■ EXERCISE GOAL ■
Leave the pictures aside and give back every entry below word for word.

Start of DATA EXTRACT

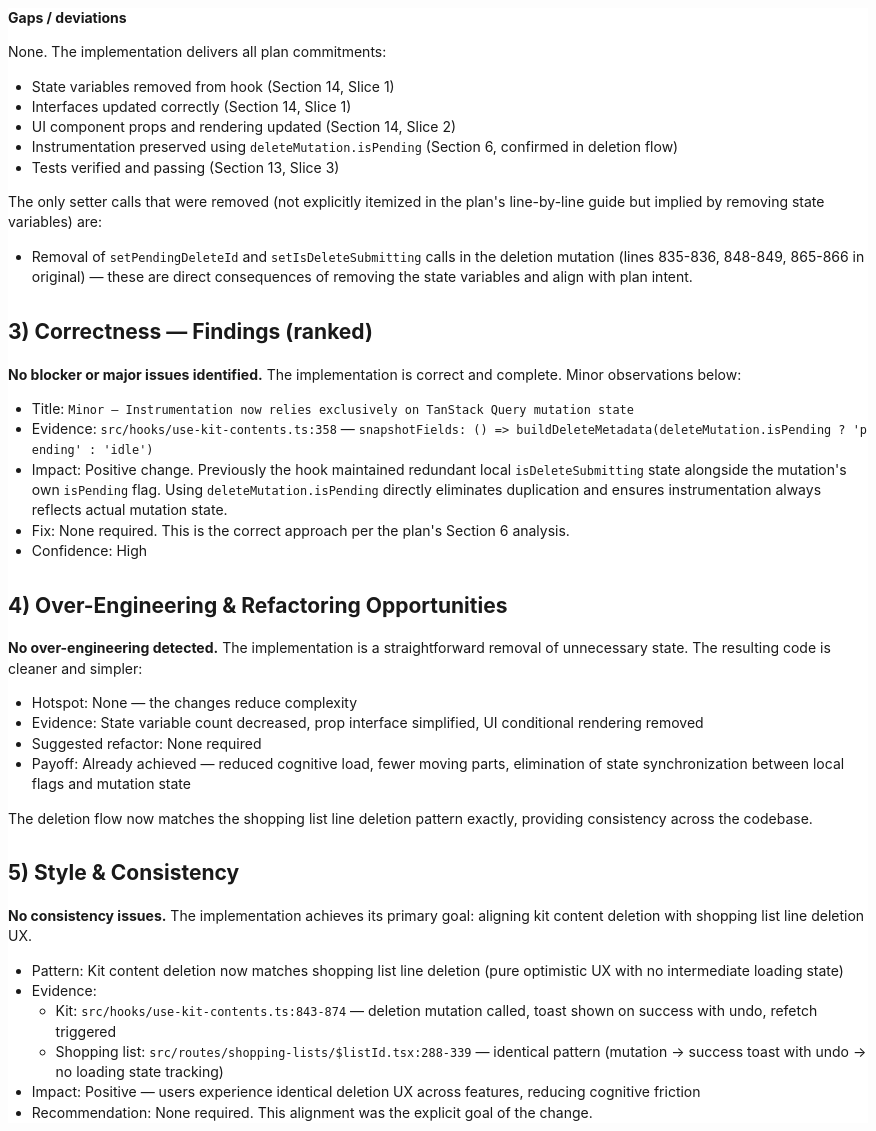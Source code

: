 **Gaps / deviations**

None. The implementation delivers all plan commitments:
- State variables removed from hook (Section 14, Slice 1)
- Interfaces updated correctly (Section 14, Slice 1)
- UI component props and rendering updated (Section 14, Slice 2)
- Instrumentation preserved using `deleteMutation.isPending` (Section 6, confirmed in deletion flow)
- Tests verified and passing (Section 13, Slice 3)

The only setter calls that were removed (not explicitly itemized in the plan's line-by-line guide but implied by removing state variables) are:
- Removal of `setPendingDeleteId` and `setIsDeleteSubmitting` calls in the deletion mutation (lines 835-836, 848-849, 865-866 in original) — these are direct consequences of removing the state variables and align with plan intent.

## 3) Correctness — Findings (ranked)

**No blocker or major issues identified.** The implementation is correct and complete. Minor observations below:

- Title: `Minor — Instrumentation now relies exclusively on TanStack Query mutation state`
- Evidence: `src/hooks/use-kit-contents.ts:358` — `snapshotFields: () => buildDeleteMetadata(deleteMutation.isPending ? 'pending' : 'idle')`
- Impact: Positive change. Previously the hook maintained redundant local `isDeleteSubmitting` state alongside the mutation's own `isPending` flag. Using `deleteMutation.isPending` directly eliminates duplication and ensures instrumentation always reflects actual mutation state.
- Fix: None required. This is the correct approach per the plan's Section 6 analysis.
- Confidence: High

## 4) Over-Engineering & Refactoring Opportunities

**No over-engineering detected.** The implementation is a straightforward removal of unnecessary state. The resulting code is cleaner and simpler:

- Hotspot: None — the changes reduce complexity
- Evidence: State variable count decreased, prop interface simplified, UI conditional rendering removed
- Suggested refactor: None required
- Payoff: Already achieved — reduced cognitive load, fewer moving parts, elimination of state synchronization between local flags and mutation state

The deletion flow now matches the shopping list line deletion pattern exactly, providing consistency across the codebase.

## 5) Style & Consistency

**No consistency issues.** The implementation achieves its primary goal: aligning kit content deletion with shopping list line deletion UX.

- Pattern: Kit content deletion now matches shopping list line deletion (pure optimistic UX with no intermediate loading state)
- Evidence:
  - Kit: `src/hooks/use-kit-contents.ts:843-874` — deletion mutation called, toast shown on success with undo, refetch triggered
  - Shopping list: `src/routes/shopping-lists/$listId.tsx:288-339` — identical pattern (mutation → success toast with undo → no loading state tracking)
- Impact: Positive — users experience identical deletion UX across features, reducing cognitive friction
- Recommendation: None required. This alignment was the explicit goal of the change.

End of DATA EXTRACT

■ TASK OUTPUT ■
Source code

: **Gaps / deviations**

None. The implementation delivers all plan commitments:
- State variables removed from hook (Section 14, Slice 1)
- Interfaces updated correctly (Section 14, Slice 1)
- UI component props and rendering updated (Section 14, Slice 2)
- Instrumentation preserved using `deleteMutation.isPending` (Section 6, confirmed in deletion flow)
- Tests verified and passing (Section 13, Slice 3)

The only setter calls that were removed (not explicitly itemized in the plan's line-by-line guide but implied by removing state variables) are:
- Removal of `setPendingDeleteId` and `setIsDeleteSubmitting` calls in the deletion mutation (lines 835-836, 848-849, 865-866 in original) — these are direct consequences of removing the state variables and align with plan intent.

## 3) Correctness — Findings (ranked)

**No blocker or major issues identified.** The implementation is correct and complete. Minor observations below:

- Title: `Minor — Instrumentation now relies exclusively on TanStack Query mutation state`
- Evidence: `src/hooks/use-kit-contents.ts:358` — `snapshotFields: () => buildDeleteMetadata(deleteMutation.isPending ? 'pending' : 'idle')`
- Impact: Positive change. Previously the hook maintained redundant local `isDeleteSubmitting` state alongside the mutation's own `isPending` flag. Using `deleteMutation.isPending` directly eliminates duplication and ensures instrumentation always reflects actual mutation state.
- Fix: None required. This is the correct approach per the plan's Section 6 analysis.
- Confidence: High

## 4) Over-Engineering & Refactoring Opportunities

**No over-engineering detected.** The implementation is a straightforward removal of unnecessary state. The resulting code is cleaner and simpler:

- Hotspot: None — the changes reduce complexity
- Evidence: State variable count decreased, prop interface simplified, UI conditional rendering removed
- Suggested refactor: None required
- Payoff: Already achieved — reduced cognitive load, fewer moving parts, elimination of state synchronization between local flags and mutation state

The deletion flow now matches the shopping list line deletion pattern exactly, providing consistency across the codebase.

## 5) Style & Consistency

**No consistency issues.** The implementation achieves its primary goal: aligning kit content deletion with shopping list line deletion UX.

- Pattern: Kit content deletion now matches shopping list line deletion (pure optimistic UX with no intermediate loading state)
- Evidence:
  - Kit: `src/hooks/use-kit-contents.ts:843-874` — deletion mutation called, toast shown on success with undo, refetch triggered
  - Shopping list: `src/routes/shopping-lists/$listId.tsx:288-339` — identical pattern (mutation → success toast with undo → no loading state tracking)
- Impact: Positive — users experience identical deletion UX across features, reducing cognitive friction
- Recommendation: None required. This alignment was the explicit goal of the change.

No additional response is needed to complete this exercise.